With the release of ArcGIS Pro 2.4, you can now use schedule-based public transit data with Network Analyst. You can answer questions like “What area of town can I reach within 30 minutes by walking and taking transit?” and “What is the optimal location for a new clinic in Manhattan?” You can also perform analyses for transportation and urban planning, public health, economic development, and so on.
The best place to start is with this tutorial. The rest of this blog post will give a quick overview of the new features and how they work.
To solve network analysis problems with public transit, you need to create a network dataset that includes your public transit schedule data. To do that, you need to put your transit schedules into a set of feature classes and tables defined by the new public transit data model. You can do this manually, but it’s far easier to make them automatically using the new GTFS To Network Dataset Transit Sources and Connect Network Dataset Transit Sources To Streets tools. Once you’ve created the data model feature classes and tables, you can create a network dataset with them. In future releases, you should be able to create and configure your network dataset manually in ArcGIS Pro, but for now, use the template provided with tutorial. This is easier anyway, since it will configure everything for you with recommended settings.
Your network dataset must use the new Public Transit evaluator. An evaluator defines a calculation that determines the cost, such as travel time or distance, to traverse a particular edge, junction, or turn in the network. The Public Transit evaluator calculates the travel time along a public transit line segment based on the scheduled public transit service. This travel time includes the wait time until the next scheduled transit trip begins plus the travel time along the transit line segment from one end to the other. If you use the template provided with the tutorial, the network dataset will be automatically configured to use this evaluator.

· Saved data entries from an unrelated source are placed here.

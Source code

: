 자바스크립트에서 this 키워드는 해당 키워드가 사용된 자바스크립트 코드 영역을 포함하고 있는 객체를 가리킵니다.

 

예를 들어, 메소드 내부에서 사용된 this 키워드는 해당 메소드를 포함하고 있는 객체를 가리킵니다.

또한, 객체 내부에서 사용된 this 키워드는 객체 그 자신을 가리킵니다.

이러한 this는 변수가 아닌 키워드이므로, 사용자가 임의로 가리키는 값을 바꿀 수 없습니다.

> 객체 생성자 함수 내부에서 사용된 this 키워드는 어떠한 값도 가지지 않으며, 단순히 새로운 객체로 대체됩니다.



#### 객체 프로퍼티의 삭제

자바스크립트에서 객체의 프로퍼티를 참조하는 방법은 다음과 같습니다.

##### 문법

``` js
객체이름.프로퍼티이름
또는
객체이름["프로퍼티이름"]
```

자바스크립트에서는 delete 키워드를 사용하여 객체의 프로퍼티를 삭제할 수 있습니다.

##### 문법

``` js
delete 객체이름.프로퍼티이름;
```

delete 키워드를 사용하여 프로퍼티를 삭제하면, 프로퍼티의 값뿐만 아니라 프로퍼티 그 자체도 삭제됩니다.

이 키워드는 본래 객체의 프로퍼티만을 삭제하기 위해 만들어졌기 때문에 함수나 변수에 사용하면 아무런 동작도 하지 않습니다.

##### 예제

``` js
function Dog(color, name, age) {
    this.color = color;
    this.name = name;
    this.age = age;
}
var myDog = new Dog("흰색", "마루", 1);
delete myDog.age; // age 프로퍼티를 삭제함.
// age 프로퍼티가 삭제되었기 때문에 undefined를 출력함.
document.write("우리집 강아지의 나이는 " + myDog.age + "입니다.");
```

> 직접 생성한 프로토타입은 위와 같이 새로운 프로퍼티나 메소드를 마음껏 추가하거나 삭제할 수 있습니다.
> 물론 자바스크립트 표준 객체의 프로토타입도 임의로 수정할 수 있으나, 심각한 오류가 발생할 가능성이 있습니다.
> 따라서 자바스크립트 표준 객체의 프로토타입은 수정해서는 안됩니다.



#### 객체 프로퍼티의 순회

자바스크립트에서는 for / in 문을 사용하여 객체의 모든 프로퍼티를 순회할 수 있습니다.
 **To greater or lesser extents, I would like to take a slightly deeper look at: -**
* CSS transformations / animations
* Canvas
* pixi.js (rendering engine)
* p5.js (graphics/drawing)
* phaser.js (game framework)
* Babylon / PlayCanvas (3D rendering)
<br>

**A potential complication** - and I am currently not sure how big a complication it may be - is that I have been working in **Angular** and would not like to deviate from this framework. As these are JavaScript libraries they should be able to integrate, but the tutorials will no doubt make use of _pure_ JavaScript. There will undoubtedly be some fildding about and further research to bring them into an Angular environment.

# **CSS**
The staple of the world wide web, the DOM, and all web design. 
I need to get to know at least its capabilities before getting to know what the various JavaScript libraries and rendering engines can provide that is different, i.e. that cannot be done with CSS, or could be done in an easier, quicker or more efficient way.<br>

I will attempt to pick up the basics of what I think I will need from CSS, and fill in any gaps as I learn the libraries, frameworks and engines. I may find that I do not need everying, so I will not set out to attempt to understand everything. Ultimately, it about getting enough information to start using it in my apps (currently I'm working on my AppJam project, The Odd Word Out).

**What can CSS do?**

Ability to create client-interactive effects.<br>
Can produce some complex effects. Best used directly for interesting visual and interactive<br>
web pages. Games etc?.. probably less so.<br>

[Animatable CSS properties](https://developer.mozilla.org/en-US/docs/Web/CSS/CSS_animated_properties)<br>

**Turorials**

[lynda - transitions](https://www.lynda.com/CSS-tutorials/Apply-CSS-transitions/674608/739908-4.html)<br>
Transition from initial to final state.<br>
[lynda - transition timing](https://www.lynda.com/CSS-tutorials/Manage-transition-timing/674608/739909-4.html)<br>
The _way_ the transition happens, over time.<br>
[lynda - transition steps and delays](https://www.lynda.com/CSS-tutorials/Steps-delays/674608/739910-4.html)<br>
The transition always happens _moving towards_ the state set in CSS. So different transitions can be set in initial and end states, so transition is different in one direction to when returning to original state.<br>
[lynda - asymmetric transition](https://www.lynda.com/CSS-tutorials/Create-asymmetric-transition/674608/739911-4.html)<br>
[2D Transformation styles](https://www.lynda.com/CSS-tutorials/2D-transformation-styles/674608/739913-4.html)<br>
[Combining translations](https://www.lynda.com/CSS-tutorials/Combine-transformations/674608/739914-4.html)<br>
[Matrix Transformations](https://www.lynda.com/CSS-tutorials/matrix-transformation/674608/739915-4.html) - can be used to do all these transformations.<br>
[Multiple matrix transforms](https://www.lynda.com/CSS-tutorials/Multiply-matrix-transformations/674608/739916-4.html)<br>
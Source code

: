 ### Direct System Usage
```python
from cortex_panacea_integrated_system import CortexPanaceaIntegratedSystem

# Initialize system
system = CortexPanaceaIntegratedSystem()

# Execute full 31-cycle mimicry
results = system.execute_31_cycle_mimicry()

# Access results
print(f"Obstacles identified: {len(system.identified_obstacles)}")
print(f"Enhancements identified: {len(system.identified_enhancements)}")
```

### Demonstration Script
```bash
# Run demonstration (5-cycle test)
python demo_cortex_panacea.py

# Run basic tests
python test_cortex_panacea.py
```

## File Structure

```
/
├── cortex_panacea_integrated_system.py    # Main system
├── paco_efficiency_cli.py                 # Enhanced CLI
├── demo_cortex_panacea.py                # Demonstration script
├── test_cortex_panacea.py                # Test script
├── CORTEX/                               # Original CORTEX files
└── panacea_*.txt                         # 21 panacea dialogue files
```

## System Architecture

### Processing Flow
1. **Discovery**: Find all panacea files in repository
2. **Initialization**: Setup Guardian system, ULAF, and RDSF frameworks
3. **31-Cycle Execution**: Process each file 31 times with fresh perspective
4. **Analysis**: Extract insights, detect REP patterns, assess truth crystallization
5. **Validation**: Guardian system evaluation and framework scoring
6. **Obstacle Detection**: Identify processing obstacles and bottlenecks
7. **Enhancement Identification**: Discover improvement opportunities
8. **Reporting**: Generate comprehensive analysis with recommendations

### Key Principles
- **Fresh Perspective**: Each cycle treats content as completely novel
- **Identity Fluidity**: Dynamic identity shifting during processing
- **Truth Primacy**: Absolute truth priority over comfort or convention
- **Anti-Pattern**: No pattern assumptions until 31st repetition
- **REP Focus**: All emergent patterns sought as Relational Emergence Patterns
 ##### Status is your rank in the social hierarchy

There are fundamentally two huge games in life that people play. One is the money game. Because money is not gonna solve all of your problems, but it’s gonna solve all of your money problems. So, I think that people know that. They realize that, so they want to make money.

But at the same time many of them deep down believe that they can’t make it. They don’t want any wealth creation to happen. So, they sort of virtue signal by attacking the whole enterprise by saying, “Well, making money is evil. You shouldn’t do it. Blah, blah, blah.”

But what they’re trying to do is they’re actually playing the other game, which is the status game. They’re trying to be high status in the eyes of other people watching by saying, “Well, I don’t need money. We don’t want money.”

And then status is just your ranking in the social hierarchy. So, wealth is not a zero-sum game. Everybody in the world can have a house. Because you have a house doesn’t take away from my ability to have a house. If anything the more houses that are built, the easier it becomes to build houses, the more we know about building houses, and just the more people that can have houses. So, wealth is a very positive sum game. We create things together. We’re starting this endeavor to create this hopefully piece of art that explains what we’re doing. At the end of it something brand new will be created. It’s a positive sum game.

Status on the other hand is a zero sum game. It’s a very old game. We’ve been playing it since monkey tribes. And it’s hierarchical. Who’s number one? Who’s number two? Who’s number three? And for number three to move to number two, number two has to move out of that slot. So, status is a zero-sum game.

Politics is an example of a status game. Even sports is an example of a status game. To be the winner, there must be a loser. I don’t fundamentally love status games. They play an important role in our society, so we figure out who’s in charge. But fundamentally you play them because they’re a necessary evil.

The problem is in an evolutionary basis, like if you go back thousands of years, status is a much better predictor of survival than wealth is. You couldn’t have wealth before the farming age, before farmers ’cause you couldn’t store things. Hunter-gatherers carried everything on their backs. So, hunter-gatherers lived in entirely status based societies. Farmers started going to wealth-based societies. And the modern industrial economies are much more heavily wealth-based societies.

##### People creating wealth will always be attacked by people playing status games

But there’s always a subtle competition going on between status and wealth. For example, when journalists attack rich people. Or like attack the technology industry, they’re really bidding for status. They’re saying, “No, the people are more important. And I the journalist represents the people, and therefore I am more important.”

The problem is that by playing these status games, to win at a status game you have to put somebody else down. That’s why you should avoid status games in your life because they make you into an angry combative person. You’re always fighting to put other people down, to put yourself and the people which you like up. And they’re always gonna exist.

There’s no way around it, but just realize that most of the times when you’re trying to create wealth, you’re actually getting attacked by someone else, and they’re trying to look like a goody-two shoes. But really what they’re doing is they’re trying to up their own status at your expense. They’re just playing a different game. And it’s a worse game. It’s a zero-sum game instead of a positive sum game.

Once you have created your network dataset, you can solve Network Analyst problems just like normal. But, be sure to designate a start time and date for the analysis, or else it won’t use the public transit. The images below show an example of a Service Area analysis in Cincinnati showing the area reachable within 30 minutes by public transit and walking at two different times of day.
If you want to take your analysis even further, check out these downloadable tools that help you perform transit-specific network analysis, such as calculating accessibility and visualizing service areas over time.
Note: If you’re familiar with the downloadable Add GTFS to a Network Dataset toolbox for ArcMap, this new functionality in ArcGIS Pro replaces it. The downloadable tool is now deprecated and will not be updated in the future.